Facial expression recognition with a really small dataset

manu · November 4, 2017, 10:54am

Hi,

I’m trying to solve a facial recognition problem with the dataset provided in

http://www.kasrl.org/jaffe.html

In order to simplify the problem, I considered only two classes, neutral and “the rest” (the rest actually consists of six different classes: sad, angry…).

I think, the main problem is that the number of samples is really small (213, overall). Is this even feasible with CNNs? I tried reusing VGG16 (replicating the grayscale channel into RGB) with no luck, but I guess this problem is quite different from the one VGG16 was meant to solve (grayscale, and just faces).

I also tried an ad-hoc model along the lines of VGG16

model = Sequential()
model.add(BatchNormalization(input_shape=(1, 224, 224)))

model.add(Conv2D(8, (3, 3), activation='relu', padding='same', data_format=data_format))
model.add(MaxPooling2D((3, 3), strides=(3, 3), data_format=data_format))

model.add(Conv2D(16, (3, 3), activation='relu', padding='same', data_format=data_format))
model.add(MaxPooling2D((2, 2), strides=(3, 3), data_format=data_format))

model.add(Conv2D(32, (3, 3), activation='relu', padding='same', data_format=data_format))
model.add(MaxPooling2D((2, 2), strides=(3, 3), data_format=data_format))

model.add(Conv2D(64, (3, 3), activation='relu', padding='same', data_format=data_format))
model.add(MaxPooling2D((2, 2), strides=(3, 3), data_format=data_format))

model.add(Flatten())
model.add(Dense(2, activation='softmax'))

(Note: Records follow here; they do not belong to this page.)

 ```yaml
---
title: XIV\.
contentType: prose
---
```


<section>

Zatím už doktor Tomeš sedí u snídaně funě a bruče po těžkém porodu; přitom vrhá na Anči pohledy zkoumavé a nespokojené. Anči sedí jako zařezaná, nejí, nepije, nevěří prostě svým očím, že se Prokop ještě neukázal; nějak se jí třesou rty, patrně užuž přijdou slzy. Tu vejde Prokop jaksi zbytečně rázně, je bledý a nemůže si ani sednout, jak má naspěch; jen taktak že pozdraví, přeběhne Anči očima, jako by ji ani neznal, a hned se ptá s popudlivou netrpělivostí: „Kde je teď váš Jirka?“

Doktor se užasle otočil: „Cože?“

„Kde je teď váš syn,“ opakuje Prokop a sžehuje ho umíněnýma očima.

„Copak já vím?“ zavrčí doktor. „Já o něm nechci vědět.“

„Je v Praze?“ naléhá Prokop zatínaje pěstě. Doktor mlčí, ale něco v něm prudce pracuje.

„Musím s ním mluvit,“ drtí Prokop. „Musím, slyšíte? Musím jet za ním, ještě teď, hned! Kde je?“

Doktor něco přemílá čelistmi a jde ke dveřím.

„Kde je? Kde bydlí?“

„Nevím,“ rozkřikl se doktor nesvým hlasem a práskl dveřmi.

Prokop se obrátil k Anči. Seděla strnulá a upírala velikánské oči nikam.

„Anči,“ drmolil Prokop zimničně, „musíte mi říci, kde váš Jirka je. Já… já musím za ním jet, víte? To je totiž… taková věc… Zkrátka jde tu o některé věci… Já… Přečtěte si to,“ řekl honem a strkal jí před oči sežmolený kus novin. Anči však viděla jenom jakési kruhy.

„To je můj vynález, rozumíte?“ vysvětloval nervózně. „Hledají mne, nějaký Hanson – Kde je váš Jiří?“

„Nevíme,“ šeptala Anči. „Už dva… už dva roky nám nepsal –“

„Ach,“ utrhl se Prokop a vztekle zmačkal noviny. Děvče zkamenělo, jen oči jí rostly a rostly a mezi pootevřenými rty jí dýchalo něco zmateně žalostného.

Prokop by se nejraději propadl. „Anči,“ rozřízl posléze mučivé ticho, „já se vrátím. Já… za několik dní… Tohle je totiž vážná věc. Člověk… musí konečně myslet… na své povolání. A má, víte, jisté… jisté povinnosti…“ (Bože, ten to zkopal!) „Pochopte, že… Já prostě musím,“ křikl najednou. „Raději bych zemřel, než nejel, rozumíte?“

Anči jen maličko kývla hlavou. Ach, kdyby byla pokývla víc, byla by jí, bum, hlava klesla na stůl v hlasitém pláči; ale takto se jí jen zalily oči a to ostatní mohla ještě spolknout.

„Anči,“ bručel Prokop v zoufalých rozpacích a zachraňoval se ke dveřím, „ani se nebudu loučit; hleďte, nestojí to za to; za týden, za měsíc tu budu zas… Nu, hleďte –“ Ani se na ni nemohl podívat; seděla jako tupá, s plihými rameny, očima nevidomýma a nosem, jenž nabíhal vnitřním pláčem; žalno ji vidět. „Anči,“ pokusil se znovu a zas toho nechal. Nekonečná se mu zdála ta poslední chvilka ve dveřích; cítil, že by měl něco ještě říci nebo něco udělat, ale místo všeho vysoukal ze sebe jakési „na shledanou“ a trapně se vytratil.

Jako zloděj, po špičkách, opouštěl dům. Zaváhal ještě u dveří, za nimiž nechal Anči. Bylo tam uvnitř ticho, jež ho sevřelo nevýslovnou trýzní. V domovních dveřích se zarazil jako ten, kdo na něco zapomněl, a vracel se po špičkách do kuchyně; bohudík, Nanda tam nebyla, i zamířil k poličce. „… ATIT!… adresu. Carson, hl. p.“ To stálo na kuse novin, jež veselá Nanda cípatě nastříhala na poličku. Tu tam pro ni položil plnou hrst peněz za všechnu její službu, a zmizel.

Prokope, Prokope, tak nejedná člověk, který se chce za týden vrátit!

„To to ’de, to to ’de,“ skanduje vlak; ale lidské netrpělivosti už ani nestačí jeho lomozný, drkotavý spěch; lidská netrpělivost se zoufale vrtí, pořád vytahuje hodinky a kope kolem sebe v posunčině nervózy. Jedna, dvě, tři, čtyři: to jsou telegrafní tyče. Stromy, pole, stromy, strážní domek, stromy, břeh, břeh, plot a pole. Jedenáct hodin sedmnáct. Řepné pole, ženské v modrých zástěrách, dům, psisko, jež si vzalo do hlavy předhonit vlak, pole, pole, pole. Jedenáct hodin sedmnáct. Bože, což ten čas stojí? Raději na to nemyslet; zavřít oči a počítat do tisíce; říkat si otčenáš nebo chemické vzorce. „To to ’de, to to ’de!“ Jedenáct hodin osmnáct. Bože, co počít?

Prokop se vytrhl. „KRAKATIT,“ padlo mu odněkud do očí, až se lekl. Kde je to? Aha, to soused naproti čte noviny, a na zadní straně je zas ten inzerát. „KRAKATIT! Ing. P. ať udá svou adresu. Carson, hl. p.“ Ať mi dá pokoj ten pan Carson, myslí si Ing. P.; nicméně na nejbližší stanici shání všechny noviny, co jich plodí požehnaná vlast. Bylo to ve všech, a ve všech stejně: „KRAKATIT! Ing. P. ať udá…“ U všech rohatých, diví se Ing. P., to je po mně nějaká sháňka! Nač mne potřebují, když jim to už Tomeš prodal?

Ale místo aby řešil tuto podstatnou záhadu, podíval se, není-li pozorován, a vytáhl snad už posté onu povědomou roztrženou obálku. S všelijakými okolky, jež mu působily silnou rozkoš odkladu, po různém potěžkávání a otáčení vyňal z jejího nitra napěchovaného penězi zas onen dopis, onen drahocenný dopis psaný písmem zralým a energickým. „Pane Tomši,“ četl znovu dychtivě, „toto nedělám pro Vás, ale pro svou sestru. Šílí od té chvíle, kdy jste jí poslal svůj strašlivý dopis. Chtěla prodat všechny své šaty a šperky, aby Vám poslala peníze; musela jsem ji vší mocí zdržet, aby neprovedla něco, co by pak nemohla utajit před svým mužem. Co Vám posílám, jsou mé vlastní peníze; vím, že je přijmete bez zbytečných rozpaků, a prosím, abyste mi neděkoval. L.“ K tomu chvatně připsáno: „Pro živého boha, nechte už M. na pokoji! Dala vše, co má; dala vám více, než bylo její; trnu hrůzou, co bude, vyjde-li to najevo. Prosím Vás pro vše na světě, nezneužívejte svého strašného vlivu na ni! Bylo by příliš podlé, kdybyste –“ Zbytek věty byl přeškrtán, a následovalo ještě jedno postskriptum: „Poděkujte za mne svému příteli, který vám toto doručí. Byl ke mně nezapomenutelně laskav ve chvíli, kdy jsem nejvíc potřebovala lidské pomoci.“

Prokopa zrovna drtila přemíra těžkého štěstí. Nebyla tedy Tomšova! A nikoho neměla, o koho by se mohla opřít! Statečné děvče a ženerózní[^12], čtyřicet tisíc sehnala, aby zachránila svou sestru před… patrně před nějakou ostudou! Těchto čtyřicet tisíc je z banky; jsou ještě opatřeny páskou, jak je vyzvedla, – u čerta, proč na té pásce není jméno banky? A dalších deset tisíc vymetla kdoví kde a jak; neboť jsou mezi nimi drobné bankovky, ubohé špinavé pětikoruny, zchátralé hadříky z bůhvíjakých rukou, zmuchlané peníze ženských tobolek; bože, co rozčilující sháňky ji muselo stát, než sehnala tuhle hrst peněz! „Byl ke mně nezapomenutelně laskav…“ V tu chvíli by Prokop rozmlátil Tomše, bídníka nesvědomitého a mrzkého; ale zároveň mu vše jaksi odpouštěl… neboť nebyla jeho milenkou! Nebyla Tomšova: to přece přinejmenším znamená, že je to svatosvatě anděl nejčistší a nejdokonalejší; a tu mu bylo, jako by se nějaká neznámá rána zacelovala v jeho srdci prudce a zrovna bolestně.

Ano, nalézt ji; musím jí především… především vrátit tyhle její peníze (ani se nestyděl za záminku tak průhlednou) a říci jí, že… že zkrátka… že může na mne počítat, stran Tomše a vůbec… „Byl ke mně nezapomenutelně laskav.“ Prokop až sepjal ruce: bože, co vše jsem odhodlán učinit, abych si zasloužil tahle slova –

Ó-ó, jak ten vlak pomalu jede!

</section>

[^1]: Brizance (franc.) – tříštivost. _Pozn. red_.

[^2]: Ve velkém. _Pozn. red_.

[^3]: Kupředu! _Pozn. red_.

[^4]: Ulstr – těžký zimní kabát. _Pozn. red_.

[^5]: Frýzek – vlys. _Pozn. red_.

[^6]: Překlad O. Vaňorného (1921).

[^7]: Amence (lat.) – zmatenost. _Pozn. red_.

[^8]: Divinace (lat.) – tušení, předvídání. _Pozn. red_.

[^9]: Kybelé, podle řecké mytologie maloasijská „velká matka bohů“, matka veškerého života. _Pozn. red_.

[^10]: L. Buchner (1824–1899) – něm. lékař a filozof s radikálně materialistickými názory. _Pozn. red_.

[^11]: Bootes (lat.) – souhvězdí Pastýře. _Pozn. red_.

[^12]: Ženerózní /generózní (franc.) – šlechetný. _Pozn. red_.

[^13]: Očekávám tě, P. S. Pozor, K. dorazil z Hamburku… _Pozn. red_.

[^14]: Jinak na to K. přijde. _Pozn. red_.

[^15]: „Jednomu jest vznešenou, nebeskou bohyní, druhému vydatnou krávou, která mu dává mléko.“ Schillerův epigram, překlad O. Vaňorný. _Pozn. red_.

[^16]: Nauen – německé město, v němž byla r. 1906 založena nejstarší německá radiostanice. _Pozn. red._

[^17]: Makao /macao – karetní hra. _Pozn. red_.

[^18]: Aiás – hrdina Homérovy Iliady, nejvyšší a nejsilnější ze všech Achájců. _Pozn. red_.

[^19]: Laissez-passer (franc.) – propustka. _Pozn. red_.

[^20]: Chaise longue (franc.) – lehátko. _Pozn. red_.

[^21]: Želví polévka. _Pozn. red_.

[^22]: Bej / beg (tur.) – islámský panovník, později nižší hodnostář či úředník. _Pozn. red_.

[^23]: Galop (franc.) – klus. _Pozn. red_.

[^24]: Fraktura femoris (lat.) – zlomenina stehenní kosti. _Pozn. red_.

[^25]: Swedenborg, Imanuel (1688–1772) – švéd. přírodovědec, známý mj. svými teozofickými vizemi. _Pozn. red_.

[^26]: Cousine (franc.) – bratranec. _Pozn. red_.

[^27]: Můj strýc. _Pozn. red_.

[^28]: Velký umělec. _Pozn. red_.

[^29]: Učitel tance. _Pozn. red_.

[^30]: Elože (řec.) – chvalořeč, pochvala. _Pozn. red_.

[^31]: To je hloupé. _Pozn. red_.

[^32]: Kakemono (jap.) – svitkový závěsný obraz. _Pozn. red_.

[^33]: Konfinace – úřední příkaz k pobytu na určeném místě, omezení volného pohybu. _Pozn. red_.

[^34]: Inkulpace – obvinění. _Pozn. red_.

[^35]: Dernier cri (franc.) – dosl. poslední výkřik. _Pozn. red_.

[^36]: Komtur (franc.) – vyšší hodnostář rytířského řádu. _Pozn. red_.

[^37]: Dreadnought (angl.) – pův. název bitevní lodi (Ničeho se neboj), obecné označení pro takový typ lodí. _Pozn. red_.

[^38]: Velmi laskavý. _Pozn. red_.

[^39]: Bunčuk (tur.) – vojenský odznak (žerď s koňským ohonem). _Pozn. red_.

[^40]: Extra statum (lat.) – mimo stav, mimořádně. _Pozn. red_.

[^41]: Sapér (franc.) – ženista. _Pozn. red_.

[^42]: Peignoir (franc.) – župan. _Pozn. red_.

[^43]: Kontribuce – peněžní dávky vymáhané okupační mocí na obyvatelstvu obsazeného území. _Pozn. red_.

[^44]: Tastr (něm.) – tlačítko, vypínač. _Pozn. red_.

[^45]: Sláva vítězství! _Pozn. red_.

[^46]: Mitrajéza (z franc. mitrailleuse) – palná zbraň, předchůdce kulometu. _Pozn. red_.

The problem is, while training, the loss is going up and down most of the time (although a decreasing trend can be observed). After 100 epochs, in a certain run, I get

loss: 0.1450 - acc: 0.9444 - val_loss: 0.1556 - val_acc: 0.9750

but another run may give different (worse) results. It seems the performance is very dependent on the initialization. What should I make of this? (the training loss going up and down during training, and different runs giving inconsistent results)? I would think that a model with 25,986 parameters would always be able to overfit the training set (here, 224x224 151 images…after splitting into training-validation-test) and yield 100% accuracy on the training set (although, probably a poor validation accuracy).

Any thoughts on this?

Cheers.

Matthew · November 4, 2017, 1:28pm

If you’re seeing large swings in loss I would think that your weights are changing too dramatically, an effect coming from a large learning rate. Maybe decrease it or try an optimizer that adapts your learning rate for you like RMSProp or Adam.

Edit:
One paper claims that adaptive gradient methods are often worse than SGD:

The Marginal Value of Adaptive Gradient Methods in Machine Learning (May 23, 2017)

“We observe that the solutions found by adaptive methods generalize worse (often significantly worse) than SGD, even when these solutions have better training performance. These results suggest that practitioners should reconsider the use of adaptive methods to train neural networks.”

A blog post discussing the paper (with learning curves)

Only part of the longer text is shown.